• _DIRECTIONS_
Search the entries below for the line containing "on gamma invariants"; from there to the end, return every line exactly and add nothing.

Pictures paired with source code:
────────────────────────────────────────

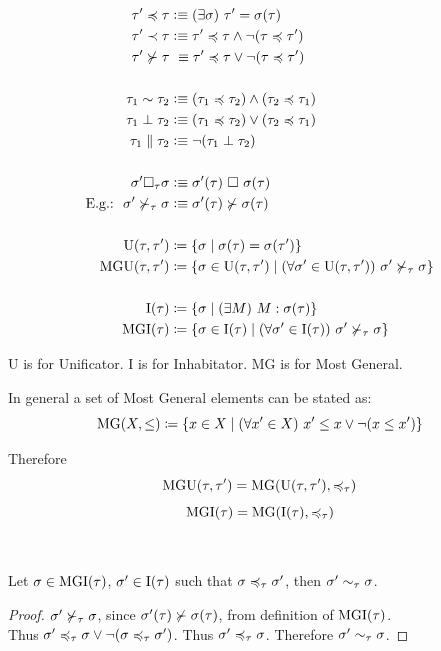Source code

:\documentclass[a4paper,oneside]{memoir}
\begin{document}
\begin{definition}
\begin{align*}
\tauPr \tord  \tau   &\defe \E{\sigma}{\tauPr = \sigma(\tau)} \\
\tauPr \stord \tau   &\defe \tauPr \tord \tau \wedge \neg (\tau \tord \tauPr) \\
\tauPr \nsucc \tau &\ \equiv \tauPr \tord \tau \vee  \neg ( \tau \tord \tauPr)   \\   
\\
\tau_1 \tek      \tau_2  &\defe  (\tau_1 \tord \tau_2) \wedge (\tau_2 \tord \tau_1) \\
\tau_1 \perp     \tau_2  &\defe  (\tau_1 \tord \tau_2) \vee (\tau_2 \tord \tau_1) \\
\tau_1 \parallel \tau_2  &\defe  \neg (\tau_1 \perp  \tau_2) \\
\\
\sigmaPr \square_\tau \sigma   &\defe   \sigmaPr(\tau)\ \square\ \sigma(\tau)\\
\text{E.g.:~~} \sigmaPr \nsucct \sigma  &\defe  \sigmaPr(\tau) \nsucc \sigma(\tau)\\
\\
\Utt &\defi \{ \s \mid \s(\tau) = \s(\tauPr) \}\\
\MGUtt &\defi \{ \s \in \Utt \mid \A{\sPr \in \Utt}{\sPr \nsucct \s}  \}\\
\\
\It &\defi \{ \sigma \mid \E{M}{M : \sigma(\tau)}  \} \\
\MGI{\tau} &\defi \{ \sigma \in \It \mid \Ain{\sigmaPr}{\It}{\sigmaPr \nsucct \sigma}  \}\\
\end{align*}
\end{definition}


U is for Unificator. I is for Inhabitator. MG is for Most General. 

In general a set of Most General elements can be stated as:
$$\op{MG}(X,\leq) \defi \{ x \in X \mid \Ain{\xPr}{X}{\xPr \leq x \vee \neg(x \leq \xPr)} \}$$

Therefore 
$$\MGUtt = \op{MG}(\Utt,\ordt)$$
$$\MGIt  = \op{MG}(\It, \ordt)$$

~

\begin{lemma}
Let $\sigma \in \MGIt$, $\sigmaPr \in \It$ such that $\sigma \ordt \sigmaPr$,
then $\sigmaPr \ekt \sigma$.
\end{lemma}
\begin{proof}
$\sigmaPr \nsucct \sigma$, since $\sigmaPr(\tau) \nsucc \sigma(\tau)$, from definition of $\MGIt$.\\
Thus $\sigmaPr \ordt \sigma \vee \neg( \sigma \ordt \sigmaPr )$.
Thus $\sigmaPr \ordt \sigma$.
Therefore $\sigmaPr \ekt \sigma$.
\end{proof}
\end{document}
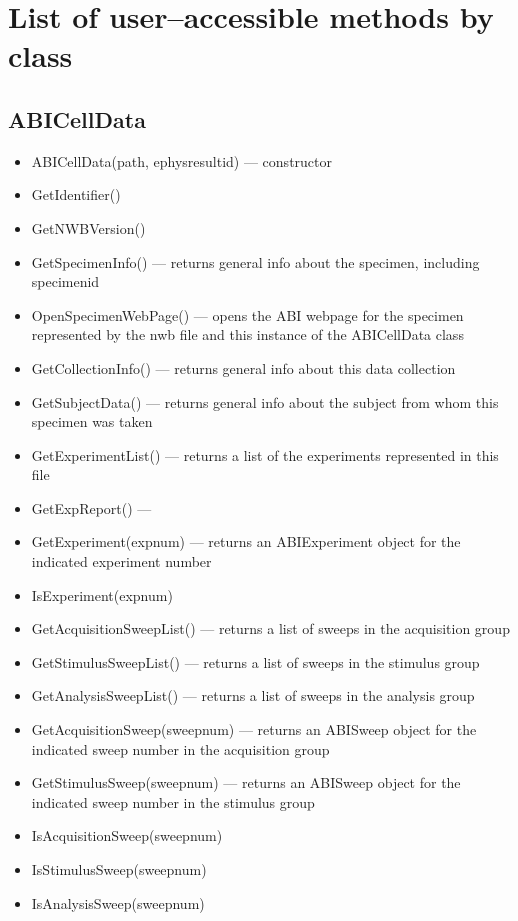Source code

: \documentclass{article}
\begin{document}
\section{List of user--accessible methods by class}
\subsection{ABICellData}
\begin{itemize}
	\item ABICellData(path, ephysresultid) --- constructor
	\item GetIdentifier()
	\item GetNWBVersion()
	\item GetSpecimenInfo() --- returns general info about the specimen, including specimenid
	\item OpenSpecimenWebPage() --- opens the ABI webpage for the specimen represented by the nwb file and this instance of the ABICellData class
	\item GetCollectionInfo() --- returns general info about this data collection
	\item GetSubjectData() --- returns general info about the subject from whom this specimen was taken 
	\item GetExperimentList() --- returns a list of the experiments represented in this file
	\item GetExpReport() --- 
	\item GetExperiment(expnum) --- returns an ABIExperiment object for the indicated experiment number 
	\item IsExperiment(expnum)
	\item GetAcquisitionSweepList() --- returns a list of sweeps in the acquisition group
	\item GetStimulusSweepList() --- returns a list of sweeps in the stimulus group
	\item GetAnalysisSweepList() --- returns a list of sweeps in the analysis group
	\item GetAcquisitionSweep(sweepnum) --- returns an ABISweep object for the indicated sweep number in the acquisition group
	\item GetStimulusSweep(sweepnum) --- returns an ABISweep object for the indicated sweep number in the stimulus group
	\item IsAcquisitionSweep(sweepnum)
	\item IsStimulusSweep(sweepnum)
	\item IsAnalysisSweep(sweepnum)
\end{itemize}
\end{document}
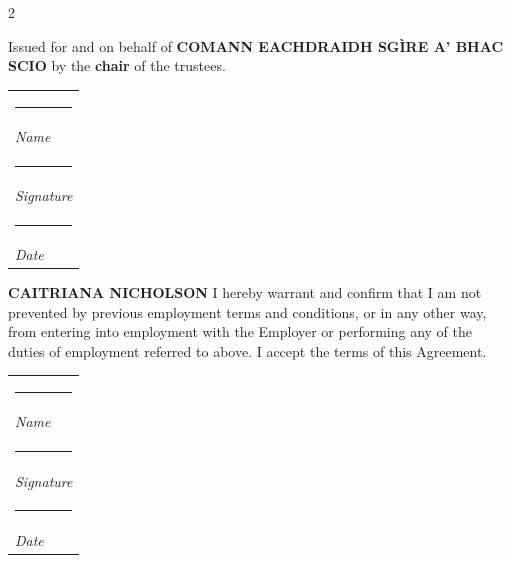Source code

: \documentclass[a4paper,11pt,onecolumn ]{article}
\makeatletter
\newcommand{\namesigdate}[2][5cm]{%
  \begin{tabular}{@{}p{#1}@{}}
    #2 \\[2\normalbaselineskip] \hrule \\[0pt]
    {\small \textit{Name}} \\[2\normalbaselineskip] \hrule \\[0pt]
    {\small \textit{Signature}} \\[2\normalbaselineskip] \hrule \\[0pt]
    {\small \textit{Date}}
  \end{tabular}
}
\makeatother
\begin{document}
\begin{center}
    
\begin{multicols}{2}
\begin{center}
Issued for and on behalf of \textbf{COMANN EACHDRAIDH SGÌRE A' BHAC SCIO} by the
\textbf{chair} of the trustees.
\end{center}


\noindent
\namesigdate{}

\columnbreak

\begin{center}
\textbf{CAITRIANA NICHOLSON}
I hereby warrant and confirm that I am not prevented by previous employment terms
and conditions, or in any other way, from entering into employment with the Employer
or performing any of the duties of employment referred to above. I accept the terms of
this Agreement.
\end{center}

\noindent
\namesigdate{}


\end{multicols}

\end{center}
\end{document}
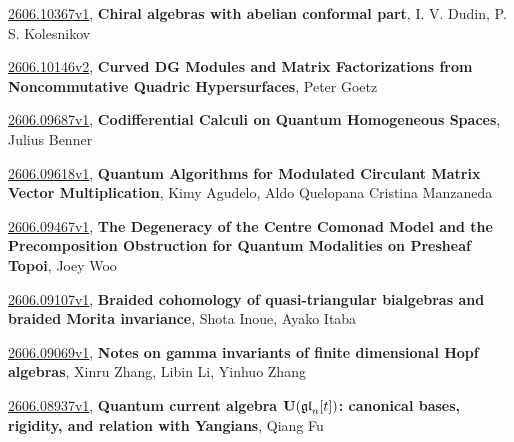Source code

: \documentclass[9pt, a4paper]{article}
\theoremstyle{plain}
\theoremstyle{definition}
\theoremstyle{remark}
\newcommand{\arxiv}[3]{\href{https://arxiv.org/abs/#1}{#1}, \textbf{\textcolor{arxivblue}{#2}}, #3}
\begin{document}
\arxiv{2606.10367v1}{Chiral algebras with abelian conformal part}{I. V. Dudin, P. S. Kolesnikov}

\arxiv{2606.10146v2}{Curved DG Modules and Matrix Factorizations from Noncommutative Quadric Hypersurfaces}{Peter Goetz}

\arxiv{2606.09687v1}{Codifferential Calculi on Quantum Homogeneous Spaces}{Julius Benner}

\arxiv{2606.09618v1}{Quantum Algorithms for Modulated Circulant Matrix Vector Multiplication}{Kimy Agudelo, Aldo Quelopana Cristina Manzaneda}

\arxiv{2606.09467v1}{The Degeneracy of the Centre Comonad Model and the Precomposition Obstruction for Quantum Modalities on Presheaf Topoi}{Joey Woo}

\arxiv{2606.09107v1}{Braided cohomology of quasi-triangular bialgebras and braided Morita invariance}{Shota Inoue, Ayako Itaba}

\arxiv{2606.09069v1}{Notes on gamma invariants of finite dimensional Hopf algebras}{Xinru Zhang, Libin Li, Yinhuo Zhang}

\arxiv{2606.08937v1}{Quantum current algebra ${\bf U}(\frak{gl}_n[t])$: canonical bases, rigidity, and relation with Yangians}{Qiang Fu}

\end{document}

────────────────────────────────────────

• _ANSWER TO THE PROBLEM_
\arxiv{2606.09069v1}{Notes on gamma invariants of finite dimensional Hopf algebras}{Xinru Zhang, Libin Li, Yinhuo Zhang}

\arxiv{2606.08937v1}{Quantum current algebra ${\bf U}(\frak{gl}_n[t])$: canonical bases, rigidity, and relation with Yangians}{Qiang Fu}

\end{document}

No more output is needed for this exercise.